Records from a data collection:
|---|

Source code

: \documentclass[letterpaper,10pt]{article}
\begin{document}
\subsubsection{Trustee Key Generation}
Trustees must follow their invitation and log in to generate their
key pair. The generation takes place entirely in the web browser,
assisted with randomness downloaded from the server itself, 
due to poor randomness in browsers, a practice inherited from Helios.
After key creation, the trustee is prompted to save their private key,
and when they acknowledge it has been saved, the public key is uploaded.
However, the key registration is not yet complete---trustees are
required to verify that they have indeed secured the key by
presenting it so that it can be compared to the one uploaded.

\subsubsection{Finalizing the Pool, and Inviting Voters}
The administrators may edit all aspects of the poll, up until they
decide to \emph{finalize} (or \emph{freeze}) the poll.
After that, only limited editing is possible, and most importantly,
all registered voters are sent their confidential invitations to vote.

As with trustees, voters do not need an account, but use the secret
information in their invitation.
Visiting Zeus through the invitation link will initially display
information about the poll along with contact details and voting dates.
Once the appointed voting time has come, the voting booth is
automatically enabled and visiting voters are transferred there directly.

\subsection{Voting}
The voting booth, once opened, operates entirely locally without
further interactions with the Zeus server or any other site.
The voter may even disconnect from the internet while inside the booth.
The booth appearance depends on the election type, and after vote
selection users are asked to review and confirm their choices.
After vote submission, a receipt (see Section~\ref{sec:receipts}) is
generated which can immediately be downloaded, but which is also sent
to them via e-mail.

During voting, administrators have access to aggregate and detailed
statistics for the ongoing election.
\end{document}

|---|

= What you are asked to do =
Output the lines from the one with "generated which can" to the final line of the entries above, exactly as they stand, please, and nothing else.

= Task result =
generated which can immediately be downloaded, but which is also sent
to them via e-mail.

During voting, administrators have access to aggregate and detailed
statistics for the ongoing election.
\end{document}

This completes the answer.